2019年にケアリ属のアリの出す分泌物に蚊(ヒトスジシマカ)への致死効果があることが確認され、同じ空間にいるだけで効果があることから忌避剤の開発や生物的防除への応用が期待される[30]。
害を被る例としては、まず、噛みついたり刺したりすることが挙げられる。各個体は小さいが、集団で活動するため、攻撃を受けると大変にうるさい。単にそれだけでなく、ヒアリのような特に強い毒を持つ種や攻撃性の強い種もあり、危険でさえある。

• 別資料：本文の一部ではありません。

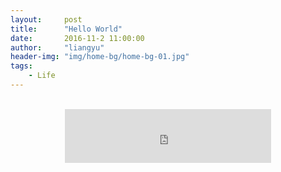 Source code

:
 ```yaml
---
layout:     post
title:      "Hello World"
date:       2016-11-2 11:00:00
author:     "liangyu"
header-img: "img/home-bg/home-bg-01.jpg"
tags:
    - Life
---
```


<center>
    <br>
        <iframe frameborder="no" border="0" marginwidth="0" marginheight="0" width="330" height="86" src="https://music.163.com/outchain/player?type=2&id=26508242&auto=1&height=66">
        </iframe>
    <br>
</center>
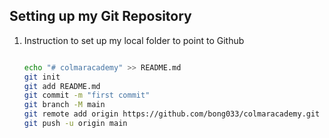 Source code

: ## Setting up my Git Repository

1. Instruction to set up my local folder to point to Github

    ```BASH
    
    echo "# colmaracademy" >> README.md  
    git init
    git add README.md
    git commit -m "first commit"
    git branch -M main
    git remote add origin https://github.com/bong033/colmaracademy.git
    git push -u origin main

    ```
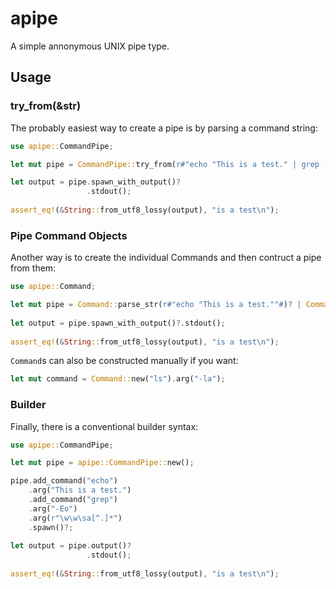 # apipe
 A simple annonymous UNIX pipe type.

 ## Usage

 ### try_from(&str)

 The probably easiest way to create a pipe is by parsing a command string:

 ```rust
 use apipe::CommandPipe;

 let mut pipe = CommandPipe::try_from(r#"echo "This is a test." | grep -Eo \w\w\sa[^.]*"#)?;

 let output = pipe.spawn_with_output()?
                  .stdout();
     
 assert_eq!(&String::from_utf8_lossy(output), "is a test\n");

 ```

 ### Pipe Command Objects

 Another way is to create the individual Commands and then contruct a pipe from them:

 ```rust
 use apipe::Command;

 let mut pipe = Command::parse_str(r#"echo "This is a test.""#)? | Command::parse_str(r#"grep -Eo \w\w\sa[^.]*"#)?;
                  
 let output = pipe.spawn_with_output()?.stdout();
     
 assert_eq!(&String::from_utf8_lossy(output), "is a test\n");

 ```

 `Command`s can also be constructed manually if you want:

 ```rust
 let mut command = Command::new("ls").arg("-la");
 ```

 ### Builder

 Finally, there is a conventional builder syntax:

 ```rust
 use apipe::CommandPipe;

 let mut pipe = apipe::CommandPipe::new();

 pipe.add_command("echo")
     .arg("This is a test.")
     .add_command("grep")
     .arg("-Eo")
     .arg(r"\w\w\sa[^.]*")
     .spawn()?;
     
 let output = pipe.output()?
                  .stdout();
     
 assert_eq!(&String::from_utf8_lossy(output), "is a test\n");
 ```
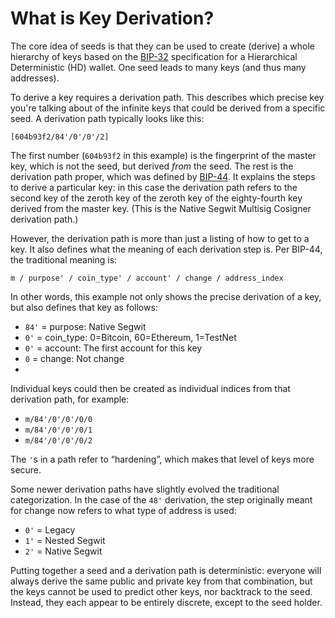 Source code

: # What is Key Derivation?

The core idea of seeds is that they can be used to create (derive) a whole hierarchy of keys based on the [BIP-32](https://github.com/bitcoin/bips/blob/master/bip-0032.mediawiki) specification for a Hierarchical Deterministic (HD) wallet. One seed leads to many keys (and thus many addresses).

To derive a key requires a derivation path. This describes which precise key you're talking about of the infinite keys that could be derived from a specific seed. A derivation path typically looks like this:

```
[604b93f2/84'/0'/0'/2]
```

The first number (`604b93f2` in this example) is the fingerprint of the master key, which is not the seed, but derived *from* the seed. The rest is the derivation path proper, which was defined by [BIP-44](https://github.com/bitcoin/bips/blob/master/bip-0044.mediawiki). It explains the steps to derive a particular key: in this case the derivation path refers to the second key of the zeroth key of the zeroth key of the eighty-fourth key derived from the master key. (This is the Native Segwit Multisig Cosigner derivation path.)

However, the derivation path is more than just a listing of how to get to a key. It also defines what the meaning of each derivation step is. Per BIP-44, the traditional meaning is:

```
m / purpose' / coin_type' / account' / change / address_index
```

In other words, this example not only shows the precise derivation of a key, but also defines that key as follows:

* `84'` = purpose: Native Segwit
* `0'` = coin_type: 0=Bitcoin, 60=Ethereum, 1=TestNet
* `0'` = account: The first account for this key
* `0` = change: Not change
* 
Individual keys could then be created as individual indices from that derivation path, for example:

* `m/84'/0'/0'/0/0`
* `m/84'/0'/0'/0/1`
* `m/84'/0'/0'/0/2`

The `'`s in a path refer to “hardening”, which makes that level of keys more secure.

Some newer derivation paths have slightly evolved the traditional categorization. In the case of the `48'` derivation, the step originally meant for change now refers to what type of address is used:

* `0'` = Legacy
* `1'` = Nested Segwit
* `2'` = Native Segwit

Putting together a seed and a derivation path is deterministic: everyone will always derive the same public and private key from that combination, but the keys cannot be used to predict other keys, nor backtrack to the seed. Instead, they each appear to be entirely discrete, except to the seed holder.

また、人間の生活環境に住み込むイエヒメアリや、特定外来生物に指定されているアルゼンチンアリは、人間の食物やその他を食うこともしばしばある[31]。八丈島(東京都八丈町)では、東南アジア原産のアシジロヒラフアリが定着して人家に入り込み電気系統を故障させるなど被害を与えているため、東京都立大学の研究者と協力して駆除剤を開発し、数を減らそうとしている[32]。
農業面では、アブラムシを保護する行動をとるものは間接的に農業害虫である。南アメリカでは、ハキリアリの被害が大きい。
アリは身近な昆虫であり、集団活動したりと目を引くことから、取り上げられる場合が多い。印象としては、ごく小さい虫、たくさん集まる虫、よく働く虫、といったところである。俳句では夏の季語。
アリの役割分担に対する観察結果が、人間社会における組織論などに援用されることもある(「働きアリの法則」参照)。
小さい、という印象では「アリの這い出る隙もない」「アリの一穴」などがある。アリドオシの棘はアリを突き通すほど鋭いという。
「アリの熊野詣で」は行列を作る様からの比喩表現である。